Even with heavy cuts in greenhouse gas emissions of 3 per cent a year from 2015, the chance of preventing the temperature rise from exceeding 2C by 2050 is no more than half. And every decade's delay in reducing emissions will cause temperatures to go up by half a degree.
European leaders have made a commitment to limiting rises to 2C because anything above that is expected to damage people's lives and the environment. A 2C increase would in itself cause more heat waves and droughts, many of which could be worse than the 2003 heat wave, which killed thousands of people across Europe.
The warning by researchers at the Met Office Hadley Centre, Exeter, will be made this week at a conference in Copenhagen, which is being held in preparation for a United Nations summit in the city in December, when world leaders will try to agree how to cut gas emissions enough to control climate change.
Jason Lowe, of the Hadley Centre, will present findings showing that gas emissions, including carbon dioxide, should peak by 2015 and fall 3 per cent annually until 2050 if they are to be reduced to half of those in 1990.

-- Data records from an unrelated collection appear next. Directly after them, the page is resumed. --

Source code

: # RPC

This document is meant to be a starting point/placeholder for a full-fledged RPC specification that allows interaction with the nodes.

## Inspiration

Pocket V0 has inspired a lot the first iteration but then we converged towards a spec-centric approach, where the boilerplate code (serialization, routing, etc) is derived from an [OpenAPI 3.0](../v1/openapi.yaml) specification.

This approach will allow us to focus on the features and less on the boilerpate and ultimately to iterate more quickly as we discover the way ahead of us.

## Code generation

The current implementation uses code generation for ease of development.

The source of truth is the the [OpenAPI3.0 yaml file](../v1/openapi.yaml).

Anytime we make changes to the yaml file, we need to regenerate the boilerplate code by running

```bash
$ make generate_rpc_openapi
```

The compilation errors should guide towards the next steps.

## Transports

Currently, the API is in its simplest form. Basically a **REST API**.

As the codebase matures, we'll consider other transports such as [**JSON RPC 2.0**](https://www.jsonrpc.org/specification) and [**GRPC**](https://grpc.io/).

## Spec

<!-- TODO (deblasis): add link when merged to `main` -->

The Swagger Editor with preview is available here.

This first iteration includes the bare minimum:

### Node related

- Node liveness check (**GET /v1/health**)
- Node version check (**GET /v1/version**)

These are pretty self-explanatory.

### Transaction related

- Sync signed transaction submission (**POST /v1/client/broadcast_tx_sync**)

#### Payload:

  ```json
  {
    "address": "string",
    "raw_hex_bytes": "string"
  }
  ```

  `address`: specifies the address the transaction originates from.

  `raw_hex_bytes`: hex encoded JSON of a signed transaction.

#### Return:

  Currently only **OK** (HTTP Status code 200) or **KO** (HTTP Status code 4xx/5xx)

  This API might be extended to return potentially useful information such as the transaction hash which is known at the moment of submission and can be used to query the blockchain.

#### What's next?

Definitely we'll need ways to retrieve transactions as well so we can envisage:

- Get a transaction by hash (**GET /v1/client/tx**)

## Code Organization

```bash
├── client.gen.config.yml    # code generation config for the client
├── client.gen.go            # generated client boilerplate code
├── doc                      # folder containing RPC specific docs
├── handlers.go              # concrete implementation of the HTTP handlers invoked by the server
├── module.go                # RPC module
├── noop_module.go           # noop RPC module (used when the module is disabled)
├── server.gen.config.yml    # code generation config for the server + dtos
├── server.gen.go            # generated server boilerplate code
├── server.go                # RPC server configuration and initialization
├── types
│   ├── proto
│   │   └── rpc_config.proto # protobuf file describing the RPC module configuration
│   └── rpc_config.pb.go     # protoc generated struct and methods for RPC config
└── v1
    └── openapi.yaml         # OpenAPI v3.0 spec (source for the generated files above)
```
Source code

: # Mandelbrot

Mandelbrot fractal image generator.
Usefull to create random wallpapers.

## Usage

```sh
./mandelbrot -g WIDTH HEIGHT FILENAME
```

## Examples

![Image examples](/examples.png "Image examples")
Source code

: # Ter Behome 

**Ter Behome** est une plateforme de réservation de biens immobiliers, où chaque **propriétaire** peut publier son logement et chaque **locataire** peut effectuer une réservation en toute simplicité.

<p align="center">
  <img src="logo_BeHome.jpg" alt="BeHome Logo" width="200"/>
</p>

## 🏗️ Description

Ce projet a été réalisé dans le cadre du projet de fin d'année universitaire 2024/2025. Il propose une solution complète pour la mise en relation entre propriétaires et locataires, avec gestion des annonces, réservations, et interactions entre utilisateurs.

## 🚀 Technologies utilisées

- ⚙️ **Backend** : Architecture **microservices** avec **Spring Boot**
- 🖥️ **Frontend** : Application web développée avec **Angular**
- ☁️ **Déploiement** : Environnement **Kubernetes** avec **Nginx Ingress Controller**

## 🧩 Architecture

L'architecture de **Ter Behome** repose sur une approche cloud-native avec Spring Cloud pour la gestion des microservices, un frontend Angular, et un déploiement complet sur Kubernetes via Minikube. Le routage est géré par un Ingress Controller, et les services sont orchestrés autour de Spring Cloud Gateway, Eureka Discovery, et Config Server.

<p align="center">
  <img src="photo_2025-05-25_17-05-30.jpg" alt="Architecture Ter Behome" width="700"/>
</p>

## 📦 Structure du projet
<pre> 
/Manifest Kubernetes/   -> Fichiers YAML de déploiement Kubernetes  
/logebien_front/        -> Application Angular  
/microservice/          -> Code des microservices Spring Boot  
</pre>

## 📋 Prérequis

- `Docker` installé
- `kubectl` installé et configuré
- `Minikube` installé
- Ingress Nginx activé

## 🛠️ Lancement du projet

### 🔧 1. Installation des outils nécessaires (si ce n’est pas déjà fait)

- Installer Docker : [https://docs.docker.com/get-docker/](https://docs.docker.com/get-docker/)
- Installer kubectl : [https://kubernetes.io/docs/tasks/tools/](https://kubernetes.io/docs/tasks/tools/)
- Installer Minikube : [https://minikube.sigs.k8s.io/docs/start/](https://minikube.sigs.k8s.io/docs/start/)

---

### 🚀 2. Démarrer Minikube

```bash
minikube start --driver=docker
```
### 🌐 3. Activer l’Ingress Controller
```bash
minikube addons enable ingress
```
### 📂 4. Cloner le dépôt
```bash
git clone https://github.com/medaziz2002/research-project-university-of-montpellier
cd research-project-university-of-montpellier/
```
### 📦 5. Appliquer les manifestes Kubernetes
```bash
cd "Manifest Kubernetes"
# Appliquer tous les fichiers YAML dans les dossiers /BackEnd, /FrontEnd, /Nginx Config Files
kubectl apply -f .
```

The 50 per cent cut by 2050 is seen widely as the minimum necessary for the EU to have a reasonable expectation of limiting temperature rises to 2C. Legislation in Britain imposes a minimum cut in emissions of 80 per cent by 2050.
Dr Lowe is expected to say that if emissions peak in 2015 but are reduced at a rate of only 1 per cent annually, the temperature rise will be 2.9C. If emissions peak in 2035 the average temperature will rise by 4C above pre-industrial levels. Failure to cut emissions at all could leave temperatures to rise by 7.1C by the end of the century.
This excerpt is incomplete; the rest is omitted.